There are now clear signs that the euro area is about to embark on the long-awaited recovery according to the latest euro area quarterly review. Both business and consumer confidence are improving and some hard data have also begun to point upwards. The world economy is gathering momentum. Corporate balance sheet constraints have eased. At the same time, financial conditions are supportive to growth. That is not to say that risks have evaporated, but they are more balanced than a few months ago.
Balance sheet constraints in the corporate sector have been a major source of economic weakness in the downturn but the analysis presented in the report concludes that debt and balance sheets should no longer pose a substantial drag on the recovery. Recent indirect evidence - including tentative signs of a pick-up in debt and equity financing as well as lower spreads on corporate bonds - suggest that balance sheet constraints have eased in the corporate sector. While household debt has continued to expand during the downturn, its level remains sustainable for the euro area as a whole and it is unlikely to pose a serious brake on consumption in the future. Finally, occasional market concerns about the health of the euro-area banking sector have diminished in recent months. Euro-area banks are generally profitable and well capitalised. They are therefore well placed to support the recovery in economic activity.
The report analyses the impact of economic and monetary union (EMU) on trade and foreign direct investment (FDI). When it was launched, the euro was expected to boost trade flows within the euro area and to foster cross-border FDI. The evidence presented in the report shows that these expectations are being fulfilled: EMU has already contributed significantly to enhanced cross-border integration in the euro area.
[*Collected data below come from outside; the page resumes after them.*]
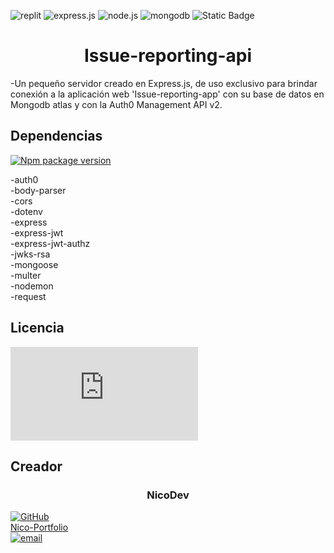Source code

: ![replit](https://img.shields.io/badge/replit-667881?style=for-the-badge&logo=replit&logoColor=white) ![express.js](https://img.shields.io/badge/Express.js-000000?style=for-the-badge&logo=express&logoColor=white) ![node.js](https://img.shields.io/badge/Node.js-339933?style=for-the-badge&logo=nodedotjs&logoColor=white) ![mongodb](https://img.shields.io/badge/MongoDB-4EA94B?style=for-the-badge&logo=mongodb&logoColor=white) ![Static Badge](https://img.shields.io/badge/Auth0?-000000?style=for-the-badge&logo=#EB5424&labelColor=white)

<h1 align="center"> Issue-reporting-api </h1>

-Un pequeño servidor creado en Express.js, de uso exclusivo para brindar conexión a la aplicación web 'Issue-reporting-app' con su base de datos en Mongodb atlas y con la Auth0 Management API v2.

## Dependencias
[![Npm package version](https://badgen.net/npm/v/express)](https://npmjs.com/package/express)

-auth0  
-body-parser  
-cors  
-dotenv  
-express  
-express-jwt  
-express-jwt-authz  
-jwks-rsa  
-mongoose  
-multer  
-nodemon  
-request  



## Licencia 
[![GitHub license](https://badgen.net/github/license/Naereen/Strapdown.js)](https://github.com/Naereen/StrapDown.js/blob/master/LICENSE)

## Creador

<h3 align="center"> NicoDev </h3>

[![GitHub](https://badgen.net/badge/icon/github?icon=github&label)](https://github.com/NicoDevLegend?tab=repositories)  
[Nico-Portfolio](https://nico-portfolio.netlify.app/)  
<a href="mailto:enectrl@gmail.com">![email](https://img.shields.io/badge/Gmail-D14836?style=for-the-badge&logo=gmail&logoColor=white)</a>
All existing empirical studies point to a positive impact of EMU on trade. There is no doubt that the cumulated impact is already substantial and it is likely to be even larger in the coming years. The analysis of recent FDI flows shows that the euro area has become a more attractive place for foreign investment since the launch of the euro. The euro has stimulated primarily cross-border investment within the euro area but it has probably also fostered investment from non-EMU countries into the euro area.
The next Quarterly Report is scheduled to be released in December.